But Rey's most personal moment, his most long-considered concern, is a lingering fascination with a former neighbor whose hoarded collections were themselves nonsensical. The list of objects takes on a jarring domesticity given that Rey's only confessor is openly planning to kill him—it's a story of what people held onto relentlessly even into death, and one that has no consequences for either of them now. (Guy Pearce, in perhaps the best moment of a masterful performance, allows the rover a flicker of recognition—he sees the parallels that Rey doesn't, in a moment of lucidity that reminds the viewer how horribly sane he is in a world that's falling apart.) It's a bonfire story told as they're on the run from the last of the lawmen, who eventually catch the rover and begin paperwork they admit will probably come to nothing. The rover seems oddly content in the hands of what passes for law-and-order civilization (and thus, the capacity to judge him and restore a balance of right and wrong)—his great burden is a crime he committed for which there were no consequences. He's rescued by Rey, because the law falls apart as much as anything else, and once free, he returns to his gun and his goal, preparing for a showdown he knows will mean nothing. But it lacks the purpose he evidenced before; in being robbed of forced atonement, the world's ended all over again.

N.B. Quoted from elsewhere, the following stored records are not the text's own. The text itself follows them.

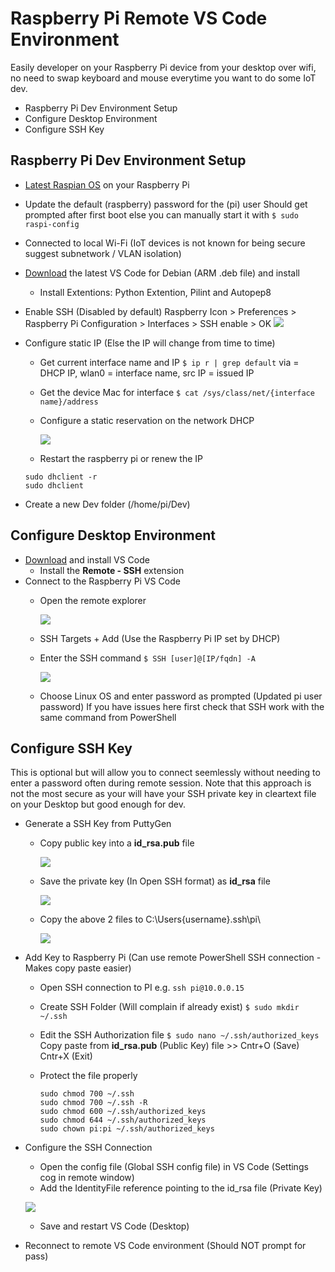 # Raspberry Pi Remote VS Code Environment #
Easily developer on your Raspberry Pi device from your desktop over wifi, no need to swap keyboard and mouse everytime you want to do some IoT dev.

* Raspberry Pi Dev Environment Setup
* Configure Desktop Environment
* Configure SSH Key

## Raspberry Pi Dev Environment Setup ##
+ [Latest Raspian OS](https://www.raspberrypi.org/documentation/installation/installing-images) on your Raspberry Pi
+ Update the default (raspberry) password for the (pi) user 
  Should get prompted after first boot else you can manually start it with `$ sudo raspi-config`

+ Connected to local Wi-Fi (IoT devices is not known for being secure suggest subnetwork / VLAN isolation)
+ [Download](https://code.visualstudio.com/#alt-downloads) the latest VS Code for Debian (ARM .deb file) and install
    + Install Extentions: Python Extention, Pilint and Autopep8
+ Enable SSH (Disabled by default)
  Raspberry Icon > Preferences > Raspberry Pi Configuration > Interfaces > SSH enable > OK
  ![](https://raw.githubusercontent.com/mariusvrstr/hydriot/main/Raspberry%20Pi/_resources/EnableSSH.png)
+ Configure static IP (Else the IP will change from time to time)
    + Get current interface name and IP `$ ip r | grep default`
      via = DHCP IP, wlan0 = interface name, src IP = issued IP
    + Get the device Mac for interface  `$ cat /sys/class/net/{interface name}/address`
    + Configure a static reservation on the network DHCP
    
      ![](https://raw.githubusercontent.com/mariusvrstr/hydriot/main/Raspberry%20Pi/_resources/ReserveDHCP.png)
    + Restart the raspberry pi or renew the IP
    
    ```console
   	sudo dhclient -r
    sudo dhclient
    ```
+ Create a new Dev folder (/home/pi/Dev)


## Configure Desktop Environment ##
+ [Download](https://code.visualstudio.com/#alt-downloads) and install VS Code
    + Install the **Remote - SSH** extension
+ Connect to the Raspberry Pi VS Code
    + Open the remote explorer
    
      ![](https://raw.githubusercontent.com/mariusvrstr/hydriot/main/Raspberry%20Pi/_resources/RemoteVsCodeExplorer.png)
    + SSH Targets + Add (Use the Raspberry Pi IP set by DHCP)
    + Enter the SSH command `$ SSH [user]@[IP/fqdn] -A`
    
      ![](https://raw.githubusercontent.com/mariusvrstr/hydriot/main/Raspberry%20Pi/_resources/sshCommand.png)
    + Choose Linux OS and enter password as prompted (Updated pi user password)
      If you have issues here first check that SSH work with the same command from PowerShell


## Configure SSH Key ##
This is optional but will allow you to connect seemlessly without needing to enter a password often during remote session. Note that this approach is not the most secure as your will have your SSH private key in cleartext file on your Desktop but good enough for dev.
+ Generate a SSH Key from PuttyGen
    + Copy public key into a **id_rsa.pub** file
  
      ![](https://raw.githubusercontent.com/mariusvrstr/hydriot/main/Raspberry%20Pi/_resources/PuTTyGen_publicKey.png)  
    + Save the private key (In Open SSH format) as **id_rsa** file

      ![](https://raw.githubusercontent.com/mariusvrstr/hydriot/main/Raspberry%20Pi/_resources/PuTTyGen_privateKey.png)  
    + Copy the above 2 files to C:\Users\{username}\.ssh\pi\
    
      ![](https://raw.githubusercontent.com/mariusvrstr/hydriot/main/Raspberry%20Pi/_resources/sshKeys.png)  
+ Add Key to Raspberry Pi (Can use remote PowerShell SSH connection - Makes copy paste easier)
    + Open SSH connection to PI e.g. `ssh pi@10.0.0.15`
    + Create SSH Folder (Will complain if already exist) `$ sudo mkdir ~/.ssh`
    + Edit the SSH Authorization file `$ sudo nano ~/.ssh/authorized_keys`
      Copy paste from **id_rsa.pub** (Public Key) file >> Cntr+O (Save) Cntr+X (Exit)
    + Protect the file properly
    
      ```console
      sudo chmod 700 ~/.ssh
      sudo chmod 700 ~/.ssh -R
      sudo chmod 600 ~/.ssh/authorized_keys
      sudo chmod 644 ~/.ssh/authorized_keys
      sudo chown pi:pi ~/.ssh/authorized_keys    
      ```
      
+ Configure the SSH Connection
    + Open the config file (Global SSH config file) in VS Code (Settings cog in remote window)
    + Add the IdentityFile reference pointing to the id_rsa file (Private Key)
    
    ![](https://raw.githubusercontent.com/mariusvrstr/hydriot/main/Raspberry%20Pi/_resources/sshConfigurationFile.png)    
    + Save and restart VS Code (Desktop)
+ Reconnect to remote VS Code environment (Should NOT prompt for pass)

The flat dust plains that are the only view from the rover's car windows evoke, presumably with intent, the scrub country against which the classic Western has played out dozens of times. However, in the surreal frame of The Rover, it happens in reverse: he's the agent of chaos, not of order, and leaves every place he visits worse off than before, on his way to a death in this landscape that's only a matter of time. It's a chilling inverse of the familiar tropes, but a pitch-perfect acknowledgment of the Western as apocalypse: no ethics but cash or killing.




Genevieve Valentine's fiction has appeared in Clarkesworld, Lightspeed, Apex, and other magazines, and the anthologies Federations, The Living Dead 2, Teeth, and more. Her first novel, Mechanique: A Tale of the Circus Tresaulti, is out now from Prime. You can learn more about it at the Circus Tresualti site. For more about the author, see her website. Her previous appearances in Strange Horizons can be found in our archives.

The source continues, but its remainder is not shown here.